- [What is being asked]: Without omitting anything, copy every entry word for word.
** Opening Exercise input block **
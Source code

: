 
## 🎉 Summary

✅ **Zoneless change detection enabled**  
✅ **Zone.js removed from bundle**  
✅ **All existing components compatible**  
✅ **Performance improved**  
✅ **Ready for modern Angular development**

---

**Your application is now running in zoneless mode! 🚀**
** Closing Exercise input block **
- [Solution for this exercise]:
Source code

: 
## 🎉 Summary

✅ **Zoneless change detection enabled**  
✅ **Zone.js removed from bundle**  
✅ **All existing components compatible**  
✅ **Performance improved**  
✅ **Ready for modern Angular development**

---

**Your application is now running in zoneless mode! 🚀**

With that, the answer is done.